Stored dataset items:
##############################

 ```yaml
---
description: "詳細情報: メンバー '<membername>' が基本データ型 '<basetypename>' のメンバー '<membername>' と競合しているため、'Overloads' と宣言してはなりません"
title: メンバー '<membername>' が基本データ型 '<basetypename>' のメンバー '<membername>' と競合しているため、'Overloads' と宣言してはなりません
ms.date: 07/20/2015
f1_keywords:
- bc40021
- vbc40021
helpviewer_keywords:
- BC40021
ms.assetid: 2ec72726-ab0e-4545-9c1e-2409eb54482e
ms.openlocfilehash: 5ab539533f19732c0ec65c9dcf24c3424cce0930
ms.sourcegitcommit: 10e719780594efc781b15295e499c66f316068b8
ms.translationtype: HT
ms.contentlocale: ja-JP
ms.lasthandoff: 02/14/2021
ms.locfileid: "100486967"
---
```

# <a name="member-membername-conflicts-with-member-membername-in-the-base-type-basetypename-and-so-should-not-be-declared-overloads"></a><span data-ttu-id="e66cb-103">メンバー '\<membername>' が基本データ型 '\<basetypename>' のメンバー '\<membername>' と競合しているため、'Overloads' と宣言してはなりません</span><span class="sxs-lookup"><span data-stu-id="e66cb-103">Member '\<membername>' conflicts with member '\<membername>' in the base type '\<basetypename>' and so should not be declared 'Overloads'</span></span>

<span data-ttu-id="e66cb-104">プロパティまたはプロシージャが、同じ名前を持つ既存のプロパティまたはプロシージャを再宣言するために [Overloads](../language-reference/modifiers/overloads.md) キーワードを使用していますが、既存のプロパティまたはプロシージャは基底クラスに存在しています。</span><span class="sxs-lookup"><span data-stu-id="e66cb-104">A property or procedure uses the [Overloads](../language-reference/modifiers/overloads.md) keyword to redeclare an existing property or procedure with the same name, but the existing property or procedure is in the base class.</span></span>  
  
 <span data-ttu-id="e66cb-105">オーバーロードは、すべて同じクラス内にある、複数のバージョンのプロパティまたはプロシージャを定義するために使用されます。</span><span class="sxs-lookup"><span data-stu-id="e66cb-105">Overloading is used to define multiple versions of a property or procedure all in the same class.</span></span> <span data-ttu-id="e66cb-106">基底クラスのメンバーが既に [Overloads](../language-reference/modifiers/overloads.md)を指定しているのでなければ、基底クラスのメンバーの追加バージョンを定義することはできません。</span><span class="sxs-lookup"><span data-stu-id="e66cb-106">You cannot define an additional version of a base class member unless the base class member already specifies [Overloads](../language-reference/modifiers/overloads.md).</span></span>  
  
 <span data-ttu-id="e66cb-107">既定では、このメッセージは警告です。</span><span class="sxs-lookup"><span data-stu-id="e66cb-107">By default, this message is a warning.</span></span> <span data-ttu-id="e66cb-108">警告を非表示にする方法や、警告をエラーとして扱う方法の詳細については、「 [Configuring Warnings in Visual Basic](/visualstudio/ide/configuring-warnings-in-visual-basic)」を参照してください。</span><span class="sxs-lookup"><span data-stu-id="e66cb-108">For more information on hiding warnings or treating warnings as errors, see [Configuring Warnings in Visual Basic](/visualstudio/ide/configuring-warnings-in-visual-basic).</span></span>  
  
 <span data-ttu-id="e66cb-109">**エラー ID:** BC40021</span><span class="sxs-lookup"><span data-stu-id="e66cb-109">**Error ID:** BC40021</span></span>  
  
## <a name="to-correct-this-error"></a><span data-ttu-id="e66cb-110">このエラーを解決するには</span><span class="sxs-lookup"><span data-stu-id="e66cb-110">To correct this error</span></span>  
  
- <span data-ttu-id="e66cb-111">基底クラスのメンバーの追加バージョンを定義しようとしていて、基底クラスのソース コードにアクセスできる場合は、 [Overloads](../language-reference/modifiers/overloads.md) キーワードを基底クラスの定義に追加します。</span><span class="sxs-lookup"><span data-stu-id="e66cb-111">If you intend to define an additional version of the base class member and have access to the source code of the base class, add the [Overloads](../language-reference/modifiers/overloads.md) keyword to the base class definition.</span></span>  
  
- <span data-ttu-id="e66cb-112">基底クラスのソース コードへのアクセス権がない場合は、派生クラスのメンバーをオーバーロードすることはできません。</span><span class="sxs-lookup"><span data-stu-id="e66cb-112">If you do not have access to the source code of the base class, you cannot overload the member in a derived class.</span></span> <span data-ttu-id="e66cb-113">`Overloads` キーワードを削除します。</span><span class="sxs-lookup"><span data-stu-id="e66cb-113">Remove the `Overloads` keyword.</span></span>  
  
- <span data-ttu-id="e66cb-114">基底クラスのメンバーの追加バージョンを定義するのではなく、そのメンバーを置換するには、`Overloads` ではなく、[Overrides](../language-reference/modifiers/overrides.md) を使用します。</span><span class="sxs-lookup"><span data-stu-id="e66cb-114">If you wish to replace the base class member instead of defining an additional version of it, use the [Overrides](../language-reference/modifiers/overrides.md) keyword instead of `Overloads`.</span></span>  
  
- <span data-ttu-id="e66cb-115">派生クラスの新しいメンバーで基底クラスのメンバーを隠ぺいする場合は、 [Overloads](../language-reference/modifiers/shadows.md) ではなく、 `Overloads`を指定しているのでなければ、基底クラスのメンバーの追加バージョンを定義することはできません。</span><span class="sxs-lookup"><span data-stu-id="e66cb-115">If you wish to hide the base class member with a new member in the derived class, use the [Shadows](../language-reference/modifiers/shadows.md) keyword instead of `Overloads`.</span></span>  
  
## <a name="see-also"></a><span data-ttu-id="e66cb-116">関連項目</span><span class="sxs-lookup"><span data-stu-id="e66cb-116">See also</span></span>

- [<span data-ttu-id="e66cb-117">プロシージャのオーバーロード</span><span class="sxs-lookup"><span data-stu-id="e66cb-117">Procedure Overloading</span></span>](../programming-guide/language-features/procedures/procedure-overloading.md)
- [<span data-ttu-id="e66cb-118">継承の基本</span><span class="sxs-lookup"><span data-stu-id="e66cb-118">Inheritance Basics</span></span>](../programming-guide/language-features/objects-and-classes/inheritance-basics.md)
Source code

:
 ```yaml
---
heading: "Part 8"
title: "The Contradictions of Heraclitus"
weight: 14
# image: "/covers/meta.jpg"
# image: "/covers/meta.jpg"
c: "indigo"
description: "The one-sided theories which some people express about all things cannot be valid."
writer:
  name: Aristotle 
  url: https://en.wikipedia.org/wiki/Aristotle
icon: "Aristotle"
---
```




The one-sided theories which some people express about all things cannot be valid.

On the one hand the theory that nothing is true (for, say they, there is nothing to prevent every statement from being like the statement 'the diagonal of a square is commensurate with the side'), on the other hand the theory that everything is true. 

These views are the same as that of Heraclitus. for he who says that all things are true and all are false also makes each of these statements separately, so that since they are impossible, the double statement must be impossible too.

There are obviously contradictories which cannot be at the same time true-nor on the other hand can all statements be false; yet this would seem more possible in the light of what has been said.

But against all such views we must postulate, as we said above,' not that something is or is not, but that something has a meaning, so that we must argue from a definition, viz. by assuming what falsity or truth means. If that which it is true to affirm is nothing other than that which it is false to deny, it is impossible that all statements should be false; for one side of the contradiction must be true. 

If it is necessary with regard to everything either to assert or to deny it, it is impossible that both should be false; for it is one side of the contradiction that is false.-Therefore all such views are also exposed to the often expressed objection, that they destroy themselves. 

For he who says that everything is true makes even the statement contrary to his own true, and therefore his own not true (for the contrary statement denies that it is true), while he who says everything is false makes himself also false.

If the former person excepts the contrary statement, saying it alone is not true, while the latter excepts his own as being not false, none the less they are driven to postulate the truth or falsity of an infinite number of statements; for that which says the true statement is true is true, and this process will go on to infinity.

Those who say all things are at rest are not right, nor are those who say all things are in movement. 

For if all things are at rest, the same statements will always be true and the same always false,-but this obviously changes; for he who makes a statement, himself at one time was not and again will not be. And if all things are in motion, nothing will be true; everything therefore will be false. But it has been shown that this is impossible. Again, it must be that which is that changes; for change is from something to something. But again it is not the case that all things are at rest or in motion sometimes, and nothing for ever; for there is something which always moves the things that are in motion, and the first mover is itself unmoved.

##############################

#### [TASK REQUIREMENTS]
Every line from the data above that contains "said" must appear in the answer.

#### [RESPONSE AREA]
There are obviously contradictories which cannot be at the same time true-nor on the other hand can all statements be false; yet this would seem more possible in the light of what has been said.
But against all such views we must postulate, as we said above,' not that something is or is not, but that something has a meaning, so that we must argue from a definition, viz. by assuming what falsity or truth means. If that which it is true to affirm is nothing other than that which it is false to deny, it is impossible that all statements should be false; for one side of the contradiction must be true. 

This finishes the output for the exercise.